The need for the intelligent management of change
In contemplating the business impact of such issues, our minds might naturally focus on the ‘obvious suspects’ such as utilities, the automotive industry and rail and flight operators. But as we explore the associated supply chains we realise that getting a handle on the challenge is a matter for all businesses; if, perhaps, some more than others.
According to Peter Schwartz (The Art of the Long View).
“Every year, every decade, we are surprised by social, or technological upheavals that appear suddenly, surprisingly”.
He raises the question: how can businesses and institutions plan for the future when they do not know what tomorrow will bring?
And as Charles Darwin suggested: “it is not the strongest of the species that survive,
nor the most intelligent, but the ones most resilient and responsive to change.”
Rather than locking themselves into a rigid, unbending approach, progressive organisations benefit from building adaptive strategies which allow flexibility. Such flexibility is particularly critical when making high-cost, potentially high-return, decisions such as M&A, investments in new products and markets, and so on. Sometimes “today” is not the best time to make the definitive move, and waiting until the right moment can be as rewarding – or more so – than taking immediate action. Our approach provides a framework that allows management teams to identify such situations, enabling them to maximise opportunities while managing risk.
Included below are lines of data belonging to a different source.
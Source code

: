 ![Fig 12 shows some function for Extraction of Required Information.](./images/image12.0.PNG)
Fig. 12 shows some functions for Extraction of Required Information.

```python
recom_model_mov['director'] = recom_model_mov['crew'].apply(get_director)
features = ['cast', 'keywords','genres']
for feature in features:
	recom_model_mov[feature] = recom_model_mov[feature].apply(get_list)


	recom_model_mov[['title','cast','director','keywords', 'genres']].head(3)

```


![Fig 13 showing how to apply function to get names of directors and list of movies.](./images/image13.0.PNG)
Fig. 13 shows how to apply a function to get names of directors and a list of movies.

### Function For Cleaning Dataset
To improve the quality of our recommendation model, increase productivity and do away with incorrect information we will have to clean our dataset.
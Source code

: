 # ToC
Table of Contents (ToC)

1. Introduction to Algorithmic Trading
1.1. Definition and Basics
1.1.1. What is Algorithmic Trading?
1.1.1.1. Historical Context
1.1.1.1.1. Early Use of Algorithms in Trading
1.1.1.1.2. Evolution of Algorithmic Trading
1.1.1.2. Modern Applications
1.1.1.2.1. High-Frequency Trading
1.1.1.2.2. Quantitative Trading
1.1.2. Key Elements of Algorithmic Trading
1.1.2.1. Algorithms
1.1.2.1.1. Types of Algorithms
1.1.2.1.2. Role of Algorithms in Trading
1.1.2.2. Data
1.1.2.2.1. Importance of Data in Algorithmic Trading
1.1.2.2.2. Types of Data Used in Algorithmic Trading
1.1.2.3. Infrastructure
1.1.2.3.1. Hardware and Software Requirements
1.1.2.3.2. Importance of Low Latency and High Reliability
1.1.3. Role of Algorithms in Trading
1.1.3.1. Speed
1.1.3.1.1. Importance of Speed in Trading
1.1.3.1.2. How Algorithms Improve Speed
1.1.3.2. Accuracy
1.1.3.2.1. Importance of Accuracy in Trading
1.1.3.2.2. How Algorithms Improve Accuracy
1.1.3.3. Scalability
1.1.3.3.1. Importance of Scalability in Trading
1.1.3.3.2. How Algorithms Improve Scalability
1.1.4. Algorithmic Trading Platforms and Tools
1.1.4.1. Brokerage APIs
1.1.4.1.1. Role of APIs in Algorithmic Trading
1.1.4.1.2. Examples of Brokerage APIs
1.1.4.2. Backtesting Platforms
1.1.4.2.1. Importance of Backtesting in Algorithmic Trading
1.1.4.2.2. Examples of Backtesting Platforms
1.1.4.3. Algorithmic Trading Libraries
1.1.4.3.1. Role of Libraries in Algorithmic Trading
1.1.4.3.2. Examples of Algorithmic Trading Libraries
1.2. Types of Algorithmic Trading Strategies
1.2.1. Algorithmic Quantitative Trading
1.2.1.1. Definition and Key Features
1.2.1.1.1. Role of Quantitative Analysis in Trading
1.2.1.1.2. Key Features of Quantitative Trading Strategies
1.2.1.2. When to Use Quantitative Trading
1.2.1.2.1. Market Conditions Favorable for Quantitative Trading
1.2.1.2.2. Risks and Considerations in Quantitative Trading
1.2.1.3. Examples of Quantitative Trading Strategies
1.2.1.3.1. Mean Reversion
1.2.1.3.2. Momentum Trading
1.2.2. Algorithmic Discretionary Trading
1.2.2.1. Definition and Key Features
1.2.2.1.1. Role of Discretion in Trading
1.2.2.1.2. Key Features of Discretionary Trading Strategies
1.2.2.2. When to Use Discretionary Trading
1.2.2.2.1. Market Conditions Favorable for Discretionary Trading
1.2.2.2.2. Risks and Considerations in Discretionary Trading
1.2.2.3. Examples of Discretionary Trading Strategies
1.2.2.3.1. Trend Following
The power of scenario planning
Scenario planning is a systematic approach for evaluating the complexity of change and potential disruption. It presents a pathway for minimising volatility of shareholder value. Done well, it facilitates top-team alignment on the best strategy to manage uncertainty; by focusing on the key strategic issues that uncertainty provokes. For example, it can:
- Inform the nature of those corporate acquisitions and divestments that may be most appropriate and attractive
- Identify which corporate structures may be most appropriate for building resilience into the business
- Enable decisions to be taken on the types of technology in which to invest and which to abandon
- Systematically inform the evolution of company culture and behaviours
What can scenario planning deliver?
Each assignment is unique. However, the process normally delivers a combination of the following:
- Agreed change drivers impacting your business
- 2-3 scenarios around which you can plan and develop your response – recognising that there is uncertainty about which scenario may actually occur
- A facilitated agreement in the top team on a responsive strategy to manage this uncertainty, which doesn’t mean having to “pick the winner”
- Personal commitments to action by workshop participants, which align to the key business challenges, change drivers and organisational vision
- A draft resilience plan comprising the most important challenges for further development and testing
- Outline resources and a timeline to underpin the strategy
Scenario workshops often surface issues relating to team cohesion, ways-of-working, leadership focus and organisational values and culture. These in turn support the design, development and delivery of business-enhancing strategic interventions and remedial actions.
This short, intense package of work has the potential to arm your enterprise with both organisational and strategic tools with which you can most successfully respond to an uncertain future in the best interests of your stakeholders.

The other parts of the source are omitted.